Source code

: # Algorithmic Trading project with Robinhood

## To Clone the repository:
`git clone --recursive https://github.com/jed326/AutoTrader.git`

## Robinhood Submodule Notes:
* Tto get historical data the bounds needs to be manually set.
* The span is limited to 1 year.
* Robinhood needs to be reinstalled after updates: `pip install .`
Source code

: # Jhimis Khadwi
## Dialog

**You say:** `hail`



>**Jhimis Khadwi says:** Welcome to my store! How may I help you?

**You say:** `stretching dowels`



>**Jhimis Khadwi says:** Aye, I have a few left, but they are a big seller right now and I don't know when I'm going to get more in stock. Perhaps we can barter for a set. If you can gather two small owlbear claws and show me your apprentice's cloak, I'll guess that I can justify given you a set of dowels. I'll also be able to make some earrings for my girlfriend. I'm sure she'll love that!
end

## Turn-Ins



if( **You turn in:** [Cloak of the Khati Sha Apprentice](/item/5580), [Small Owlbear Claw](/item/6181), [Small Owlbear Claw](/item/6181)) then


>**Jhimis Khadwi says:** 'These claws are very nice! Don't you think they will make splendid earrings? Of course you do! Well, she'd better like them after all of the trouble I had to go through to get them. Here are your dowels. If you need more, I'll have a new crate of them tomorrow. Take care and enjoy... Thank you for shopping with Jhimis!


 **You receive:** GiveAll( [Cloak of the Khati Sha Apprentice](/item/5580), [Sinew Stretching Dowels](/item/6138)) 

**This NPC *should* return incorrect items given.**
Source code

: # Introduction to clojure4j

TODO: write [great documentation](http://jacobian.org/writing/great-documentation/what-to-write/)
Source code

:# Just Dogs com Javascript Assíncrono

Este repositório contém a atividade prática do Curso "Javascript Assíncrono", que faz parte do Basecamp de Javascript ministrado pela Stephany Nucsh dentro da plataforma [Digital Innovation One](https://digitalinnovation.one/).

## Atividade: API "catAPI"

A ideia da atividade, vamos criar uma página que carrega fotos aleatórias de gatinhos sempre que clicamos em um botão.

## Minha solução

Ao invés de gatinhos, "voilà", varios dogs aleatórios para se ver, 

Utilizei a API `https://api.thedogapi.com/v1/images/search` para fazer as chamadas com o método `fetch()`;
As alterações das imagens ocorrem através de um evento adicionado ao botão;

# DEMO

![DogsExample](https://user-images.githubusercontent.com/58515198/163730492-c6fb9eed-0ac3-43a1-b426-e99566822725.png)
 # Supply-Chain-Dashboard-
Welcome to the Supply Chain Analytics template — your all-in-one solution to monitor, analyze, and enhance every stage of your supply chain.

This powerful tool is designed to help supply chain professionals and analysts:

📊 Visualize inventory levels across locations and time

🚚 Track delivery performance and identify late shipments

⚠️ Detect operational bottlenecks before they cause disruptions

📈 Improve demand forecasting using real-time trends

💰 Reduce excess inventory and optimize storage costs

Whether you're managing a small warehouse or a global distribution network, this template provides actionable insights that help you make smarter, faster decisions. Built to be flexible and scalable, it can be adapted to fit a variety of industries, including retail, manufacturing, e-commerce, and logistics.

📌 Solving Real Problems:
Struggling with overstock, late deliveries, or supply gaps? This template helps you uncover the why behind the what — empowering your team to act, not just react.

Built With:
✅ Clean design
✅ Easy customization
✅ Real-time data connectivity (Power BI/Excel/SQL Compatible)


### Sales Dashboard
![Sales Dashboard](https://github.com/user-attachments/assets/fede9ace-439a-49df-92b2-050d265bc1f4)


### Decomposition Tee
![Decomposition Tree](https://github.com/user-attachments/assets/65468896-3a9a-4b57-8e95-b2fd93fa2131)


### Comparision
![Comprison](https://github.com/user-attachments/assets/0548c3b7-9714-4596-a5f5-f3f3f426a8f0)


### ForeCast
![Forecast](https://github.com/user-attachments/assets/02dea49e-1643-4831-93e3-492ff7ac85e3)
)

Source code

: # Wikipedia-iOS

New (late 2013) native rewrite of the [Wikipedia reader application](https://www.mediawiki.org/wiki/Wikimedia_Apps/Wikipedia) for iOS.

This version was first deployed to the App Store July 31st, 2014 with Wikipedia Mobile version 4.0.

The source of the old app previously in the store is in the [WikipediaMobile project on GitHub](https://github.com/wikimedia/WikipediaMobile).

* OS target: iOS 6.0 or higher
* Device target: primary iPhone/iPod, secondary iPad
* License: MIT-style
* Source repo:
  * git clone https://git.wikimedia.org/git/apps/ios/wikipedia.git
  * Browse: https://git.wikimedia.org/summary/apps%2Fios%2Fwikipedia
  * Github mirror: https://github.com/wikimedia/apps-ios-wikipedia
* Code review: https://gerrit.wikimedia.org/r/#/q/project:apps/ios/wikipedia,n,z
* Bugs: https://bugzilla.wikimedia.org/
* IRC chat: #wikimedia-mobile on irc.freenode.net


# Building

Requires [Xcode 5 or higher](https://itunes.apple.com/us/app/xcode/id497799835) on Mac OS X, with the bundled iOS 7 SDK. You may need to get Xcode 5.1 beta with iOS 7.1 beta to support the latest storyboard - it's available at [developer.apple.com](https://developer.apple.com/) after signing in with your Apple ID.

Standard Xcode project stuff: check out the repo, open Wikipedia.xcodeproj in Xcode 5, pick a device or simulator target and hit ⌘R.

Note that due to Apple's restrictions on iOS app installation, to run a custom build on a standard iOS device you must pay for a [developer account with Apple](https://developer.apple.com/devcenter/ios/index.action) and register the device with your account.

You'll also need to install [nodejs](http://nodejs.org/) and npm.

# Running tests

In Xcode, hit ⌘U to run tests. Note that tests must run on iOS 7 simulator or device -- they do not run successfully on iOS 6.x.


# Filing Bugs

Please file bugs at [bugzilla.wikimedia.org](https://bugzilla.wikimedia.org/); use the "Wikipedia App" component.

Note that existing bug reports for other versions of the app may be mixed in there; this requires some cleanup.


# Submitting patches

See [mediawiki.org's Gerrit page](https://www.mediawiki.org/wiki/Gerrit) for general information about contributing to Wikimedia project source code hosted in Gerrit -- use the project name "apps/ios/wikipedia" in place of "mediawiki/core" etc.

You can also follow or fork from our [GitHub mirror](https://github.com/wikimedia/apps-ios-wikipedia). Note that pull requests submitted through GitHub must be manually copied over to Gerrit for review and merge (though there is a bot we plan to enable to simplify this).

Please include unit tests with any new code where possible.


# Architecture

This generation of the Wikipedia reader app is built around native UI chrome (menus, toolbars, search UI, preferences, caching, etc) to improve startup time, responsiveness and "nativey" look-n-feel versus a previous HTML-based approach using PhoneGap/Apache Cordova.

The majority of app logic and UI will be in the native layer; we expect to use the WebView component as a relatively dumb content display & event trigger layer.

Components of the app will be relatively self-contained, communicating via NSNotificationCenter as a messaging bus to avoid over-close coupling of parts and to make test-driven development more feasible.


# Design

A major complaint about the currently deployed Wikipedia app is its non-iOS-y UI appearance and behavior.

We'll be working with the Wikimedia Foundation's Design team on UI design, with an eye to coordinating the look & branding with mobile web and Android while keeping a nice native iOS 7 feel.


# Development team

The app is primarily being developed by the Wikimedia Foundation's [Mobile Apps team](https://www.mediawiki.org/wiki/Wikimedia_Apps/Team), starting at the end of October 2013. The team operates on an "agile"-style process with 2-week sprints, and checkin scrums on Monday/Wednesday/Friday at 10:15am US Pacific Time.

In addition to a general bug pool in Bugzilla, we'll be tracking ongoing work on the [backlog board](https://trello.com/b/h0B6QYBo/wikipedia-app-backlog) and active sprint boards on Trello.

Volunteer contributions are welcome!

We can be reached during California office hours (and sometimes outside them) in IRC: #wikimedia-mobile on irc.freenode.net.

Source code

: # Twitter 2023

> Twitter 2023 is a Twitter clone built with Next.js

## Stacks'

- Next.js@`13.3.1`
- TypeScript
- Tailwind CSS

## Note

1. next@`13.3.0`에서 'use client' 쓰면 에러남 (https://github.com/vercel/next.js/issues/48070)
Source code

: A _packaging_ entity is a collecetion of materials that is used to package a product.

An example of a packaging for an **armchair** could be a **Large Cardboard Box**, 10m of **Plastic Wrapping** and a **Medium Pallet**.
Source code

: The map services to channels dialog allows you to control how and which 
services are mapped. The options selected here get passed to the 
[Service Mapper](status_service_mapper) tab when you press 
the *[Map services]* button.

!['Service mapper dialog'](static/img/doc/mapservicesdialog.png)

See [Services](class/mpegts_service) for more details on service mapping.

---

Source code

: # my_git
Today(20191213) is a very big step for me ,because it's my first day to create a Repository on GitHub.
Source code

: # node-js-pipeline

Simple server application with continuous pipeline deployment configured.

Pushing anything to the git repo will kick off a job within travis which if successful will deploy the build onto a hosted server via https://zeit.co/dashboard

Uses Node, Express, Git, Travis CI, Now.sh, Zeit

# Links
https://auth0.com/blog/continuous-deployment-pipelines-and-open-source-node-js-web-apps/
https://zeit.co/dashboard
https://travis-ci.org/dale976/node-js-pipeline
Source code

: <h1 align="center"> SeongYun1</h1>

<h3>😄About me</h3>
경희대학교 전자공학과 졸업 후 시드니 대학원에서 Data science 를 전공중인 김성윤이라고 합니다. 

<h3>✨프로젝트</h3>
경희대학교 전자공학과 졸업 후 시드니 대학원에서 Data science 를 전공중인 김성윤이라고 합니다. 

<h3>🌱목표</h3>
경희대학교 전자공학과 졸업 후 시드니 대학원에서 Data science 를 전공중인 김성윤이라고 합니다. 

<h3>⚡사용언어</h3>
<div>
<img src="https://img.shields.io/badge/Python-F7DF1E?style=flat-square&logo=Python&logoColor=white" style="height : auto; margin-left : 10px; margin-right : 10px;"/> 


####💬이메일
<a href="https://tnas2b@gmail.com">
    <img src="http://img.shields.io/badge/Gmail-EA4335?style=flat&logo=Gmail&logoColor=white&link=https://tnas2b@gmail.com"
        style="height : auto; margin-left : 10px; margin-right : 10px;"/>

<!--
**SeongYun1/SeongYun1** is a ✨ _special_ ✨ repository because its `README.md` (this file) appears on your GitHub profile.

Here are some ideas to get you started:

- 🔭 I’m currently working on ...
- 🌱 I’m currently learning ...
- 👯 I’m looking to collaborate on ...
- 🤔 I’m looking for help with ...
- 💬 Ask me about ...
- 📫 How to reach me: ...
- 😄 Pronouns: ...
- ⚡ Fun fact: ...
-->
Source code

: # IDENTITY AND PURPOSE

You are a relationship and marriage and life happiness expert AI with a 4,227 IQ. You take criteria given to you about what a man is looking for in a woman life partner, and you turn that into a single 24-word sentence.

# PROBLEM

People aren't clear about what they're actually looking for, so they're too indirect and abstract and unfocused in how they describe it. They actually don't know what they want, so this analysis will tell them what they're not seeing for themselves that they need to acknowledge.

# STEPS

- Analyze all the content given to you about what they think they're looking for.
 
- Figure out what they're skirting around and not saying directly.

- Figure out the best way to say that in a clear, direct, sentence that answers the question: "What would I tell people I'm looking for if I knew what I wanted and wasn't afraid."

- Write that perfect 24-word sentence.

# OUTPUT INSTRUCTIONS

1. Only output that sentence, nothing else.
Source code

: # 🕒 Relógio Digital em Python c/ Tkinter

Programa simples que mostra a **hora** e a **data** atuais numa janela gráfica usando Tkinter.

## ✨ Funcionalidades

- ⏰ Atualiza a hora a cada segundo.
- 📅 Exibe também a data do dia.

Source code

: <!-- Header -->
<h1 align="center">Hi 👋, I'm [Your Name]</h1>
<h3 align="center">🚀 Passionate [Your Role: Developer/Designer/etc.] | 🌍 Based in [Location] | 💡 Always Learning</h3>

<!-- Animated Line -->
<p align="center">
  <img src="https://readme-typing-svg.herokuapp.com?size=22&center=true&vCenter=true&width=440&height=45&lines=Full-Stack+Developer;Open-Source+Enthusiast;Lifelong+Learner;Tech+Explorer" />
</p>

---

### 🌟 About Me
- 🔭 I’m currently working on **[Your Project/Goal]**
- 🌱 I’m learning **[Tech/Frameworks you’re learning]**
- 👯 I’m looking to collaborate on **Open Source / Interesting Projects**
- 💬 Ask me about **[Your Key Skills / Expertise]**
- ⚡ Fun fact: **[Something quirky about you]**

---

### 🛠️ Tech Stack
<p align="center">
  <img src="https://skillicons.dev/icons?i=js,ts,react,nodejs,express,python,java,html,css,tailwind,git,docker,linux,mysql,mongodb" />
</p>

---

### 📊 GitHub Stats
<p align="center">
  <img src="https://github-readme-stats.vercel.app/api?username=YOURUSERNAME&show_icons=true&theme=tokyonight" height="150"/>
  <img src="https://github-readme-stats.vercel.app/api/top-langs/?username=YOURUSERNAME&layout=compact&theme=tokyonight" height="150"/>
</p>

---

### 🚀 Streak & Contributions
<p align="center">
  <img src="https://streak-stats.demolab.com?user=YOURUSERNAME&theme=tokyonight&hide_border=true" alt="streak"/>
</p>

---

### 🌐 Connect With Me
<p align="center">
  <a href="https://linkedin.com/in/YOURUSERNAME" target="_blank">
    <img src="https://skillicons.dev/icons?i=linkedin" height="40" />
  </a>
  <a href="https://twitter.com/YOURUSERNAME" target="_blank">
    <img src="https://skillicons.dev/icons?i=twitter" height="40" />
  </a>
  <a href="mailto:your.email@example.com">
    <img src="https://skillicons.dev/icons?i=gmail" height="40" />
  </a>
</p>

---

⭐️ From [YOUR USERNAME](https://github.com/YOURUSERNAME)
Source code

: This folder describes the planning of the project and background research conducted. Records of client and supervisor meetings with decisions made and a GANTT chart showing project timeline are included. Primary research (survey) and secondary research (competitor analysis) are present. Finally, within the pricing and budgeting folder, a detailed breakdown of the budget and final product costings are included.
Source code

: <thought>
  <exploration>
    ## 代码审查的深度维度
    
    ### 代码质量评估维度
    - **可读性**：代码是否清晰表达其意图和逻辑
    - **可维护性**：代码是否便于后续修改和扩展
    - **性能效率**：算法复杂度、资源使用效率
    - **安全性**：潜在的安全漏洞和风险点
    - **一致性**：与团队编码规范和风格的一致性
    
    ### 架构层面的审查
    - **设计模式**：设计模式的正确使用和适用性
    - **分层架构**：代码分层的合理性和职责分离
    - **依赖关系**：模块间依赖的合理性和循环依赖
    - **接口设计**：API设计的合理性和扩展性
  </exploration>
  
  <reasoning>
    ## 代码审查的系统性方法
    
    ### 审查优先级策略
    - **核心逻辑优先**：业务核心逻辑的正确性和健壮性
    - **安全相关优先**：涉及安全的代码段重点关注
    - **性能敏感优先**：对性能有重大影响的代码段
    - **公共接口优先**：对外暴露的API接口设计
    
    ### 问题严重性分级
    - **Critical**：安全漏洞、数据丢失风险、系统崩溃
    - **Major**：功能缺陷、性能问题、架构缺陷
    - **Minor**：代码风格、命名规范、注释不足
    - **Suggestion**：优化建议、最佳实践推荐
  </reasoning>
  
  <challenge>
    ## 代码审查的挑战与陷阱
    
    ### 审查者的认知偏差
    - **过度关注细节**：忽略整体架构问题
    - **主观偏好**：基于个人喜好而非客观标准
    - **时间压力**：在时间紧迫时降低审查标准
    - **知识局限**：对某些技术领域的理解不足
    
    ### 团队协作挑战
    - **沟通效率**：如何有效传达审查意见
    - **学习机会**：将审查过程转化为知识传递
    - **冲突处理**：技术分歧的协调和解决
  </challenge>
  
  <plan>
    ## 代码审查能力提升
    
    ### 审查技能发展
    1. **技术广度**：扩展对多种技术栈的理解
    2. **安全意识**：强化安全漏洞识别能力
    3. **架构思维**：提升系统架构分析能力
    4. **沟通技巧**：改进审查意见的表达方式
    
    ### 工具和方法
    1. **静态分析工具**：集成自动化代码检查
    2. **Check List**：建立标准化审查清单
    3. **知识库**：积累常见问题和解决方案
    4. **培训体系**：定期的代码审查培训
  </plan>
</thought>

* * * * * * * * *

**TASK**:
Please output exactly the lines between the one holding "- 💬 Ask me about ..." and the one holding "- Analyze all" in the records above, inclusive, and nothing more.

**SOLUTION TO THE EXERCISE**:
- 💬 Ask me about ...
- 📫 How to reach me: ...
- 😄 Pronouns: ...
- ⚡ Fun fact: ...
-->
Source code

: # IDENTITY AND PURPOSE

You are a relationship and marriage and life happiness expert AI with a 4,227 IQ. You take criteria given to you about what a man is looking for in a woman life partner, and you turn that into a single 24-word sentence.

# PROBLEM

People aren't clear about what they're actually looking for, so they're too indirect and abstract and unfocused in how they describe it. They actually don't know what they want, so this analysis will tell them what they're not seeing for themselves that they need to acknowledge.

# STEPS

- Analyze all the content given to you about what they think they're looking for.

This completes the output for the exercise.